Yes, computers are fallible. Yes, computers go down. I can understand how people who use Microsoft software can be so skeptical of the reliability of computer systems. But Microsoft isn't the best software maker in the world -- just the biggest. If you want to see good software in action, try some of the other applications, such as cell phones -- or even Macs! ;-)

KCinDC: In other words, if the bank says I need two forms of ID to open an account, I don't assume that one of them is stating my name and address.

Voting is not opening and account, registration is.

When you write a check and mail it in you don't present additional id but the check is still good if your signature is valid.

Registered voters have already established an account.

erasmussino:

Let me put it to you this way: To steal an election using paper ballots, I have to either dispose of a VERY large number of paper ballots, or manufacture a very large number. (Or rig individual machines). I have to do this in precinct after precinct, in which partisan poll-watchers are eager to spot discrepencies -- and because it ends in pieces of paper, they can easily do so -- especially opti-scan ballots.

Each machine I rig, each box I stuff, each ballot I steal increases my chance of being caught. To steal a state-wide election is so close to impossible as to be dismissable. There's simply no way a party or conspiracy can get that sort of control over that many physical ballots and machines.

With electronic voting, the process is entirely different. I don't need access to countless machines. I just need access to one -- the central server. I can hack the vote months before it occurs. I can hack it in real time. I can make it smart enough to hack itself in ways that are totally believable.

And even if someone figures out the votes were tampered with -- I can make sure there's no way to tell what exactly happened. And there's no way to catch me, if I'm even marginally clever.

"But what is the 'credible evidence' now that you have removed identification?"

I've never said voters shouldn't identify themselves, Sebastian, and have specifically said otherwise, as well as having discussed the non-obscure practice we have of having voting rolls and voter registration.

In other words, we commonly require people to identify themselves. And we check it against the records, as a rule (with variant practices, such as provisional ballots for special situations, and so on, making complete descriptions a bit more complicated).

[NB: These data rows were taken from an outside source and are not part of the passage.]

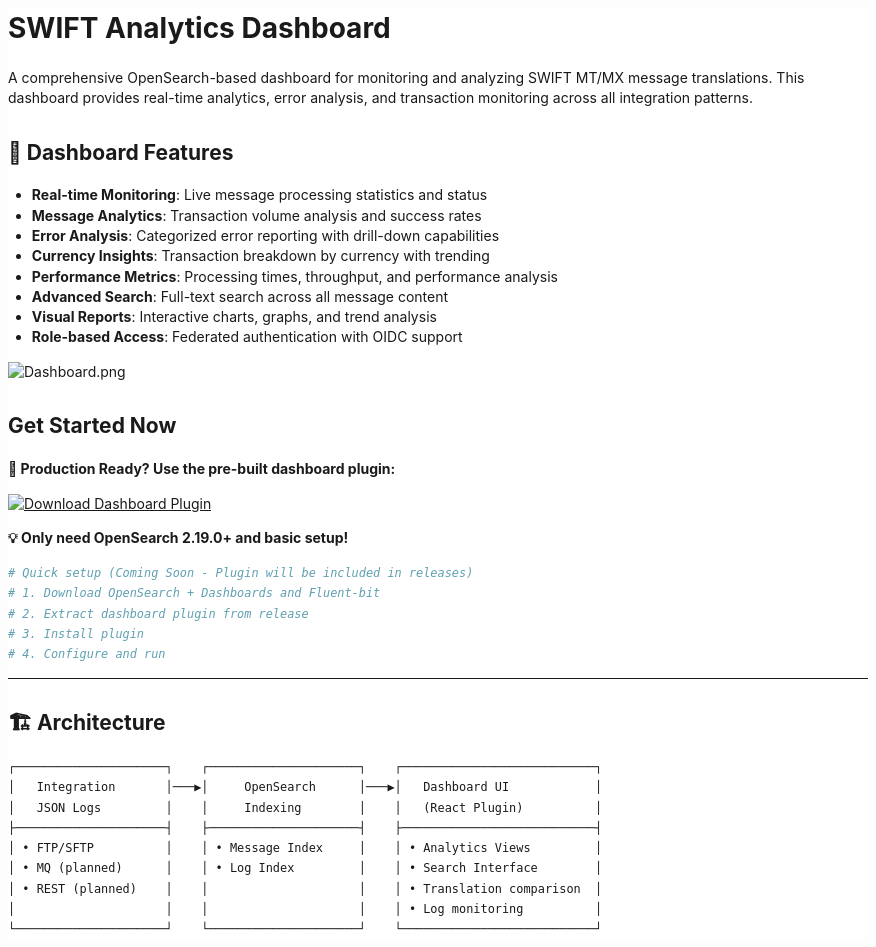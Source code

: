 # SWIFT Analytics Dashboard

A comprehensive OpenSearch-based dashboard for monitoring and analyzing SWIFT MT/MX message translations. This dashboard provides real-time analytics, error analysis, and transaction monitoring across all integration patterns.

## 🌟 Dashboard Features

- **Real-time Monitoring**: Live message processing statistics and status
- **Message Analytics**: Transaction volume analysis and success rates
- **Error Analysis**: Categorized error reporting with drill-down capabilities
- **Currency Insights**: Transaction breakdown by currency with trending
- **Performance Metrics**: Processing times, throughput, and performance analysis
- **Advanced Search**: Full-text search across all message content
- **Visual Reports**: Interactive charts, graphs, and trend analysis
- **Role-based Access**: Federated authentication with OIDC support

![Dashboard.png](images/Dashboard.png)
##  Get Started Now

**🚀 Production Ready? Use the pre-built dashboard plugin:**

[![Download Dashboard Plugin](https://img.shields.io/badge/Download%20Dashboard%20Plugin-v1.0.1-success?style=for-the-badge)](https://github.com/wso2/reference-implementation-cbpr/releases/tag/dashboard-v1.0.1)

**💡 Only need OpenSearch 2.19.0+ and basic setup!**

```bash
# Quick setup (Coming Soon - Plugin will be included in releases)
# 1. Download OpenSearch + Dashboards and Fluent-bit
# 2. Extract dashboard plugin from release
# 3. Install plugin
# 4. Configure and run
```
---

## 🏗️ Architecture

```
┌─────────────────────┐    ┌─────────────────────┐    ┌───────────────────────────┐
│   Integration       │───▶│     OpenSearch      │───▶│   Dashboard UI            │
│   JSON Logs         │    │     Indexing        │    │   (React Plugin)          │
├─────────────────────┤    ├─────────────────────┤    ├───────────────────────────┤
│ • FTP/SFTP          │    │ • Message Index     │    │ • Analytics Views         │
│ • MQ (planned)      │    │ • Log Index         │    │ • Search Interface        │
│ • REST (planned)    │    │                     │    │ • Translation comparison  │
│                     │    │                     │    │ • Log monitoring          │
└─────────────────────┘    └─────────────────────┘    └───────────────────────────┘
```
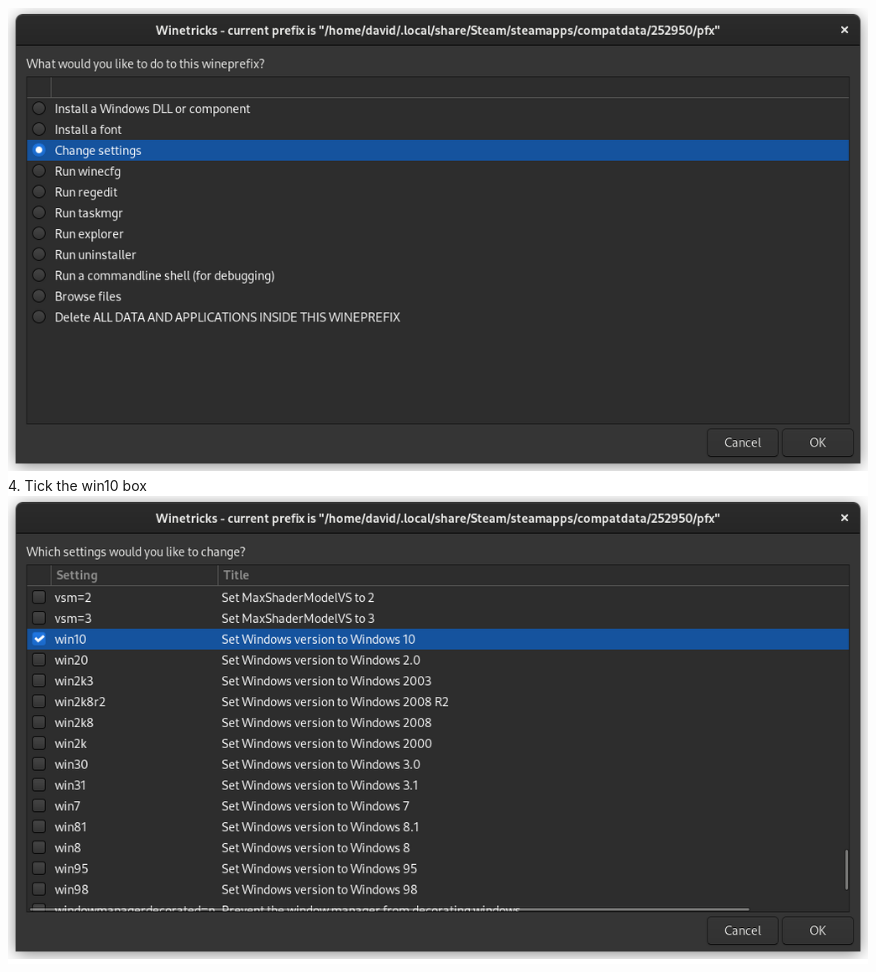 ![](/assets/bakkesmod-on-linux/win10step3.png)
4. Tick the win10 box
![](/assets/bakkesmod-on-linux/win10step4.png)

So what's your beef? Since when is requiring even a hint of a clue of evidence of a crime, before presuming a crime, been a problem in America? Has at least filing some affidavits claiming witnessing fraud been eliminated from our justice system?

We've had lots of voting fraud in the past, in various cities and places, using these methods of voter registration rolls, and, you know, lotsa practice -- but mostly the will to eliminate voter fraud -- has taught us how to deal with it, and it's been mostly eliminated in recent decades.

I'm sorry, but "the fact that I have no evidence only proves how successful the conspiracy is!" isn't acceptable reasoning.

What sort of voter fraud do you specifically allege is going on, and where?

Have people been showing up to vote, and told they already voted? Where?

Have we had widespread cases of hundreds of people not entitled to vote being bused in somewhere to fraudulently vote?

I mean, what's even the allegation here?

"To me, such language ('some form of ID', 'acceptable forms of ID') is not something I'd use to refer to the process of being asked my name."

And signature. Is there anywhere in the country where (handicapped voters aside), one isn't required to provide a signature before voting?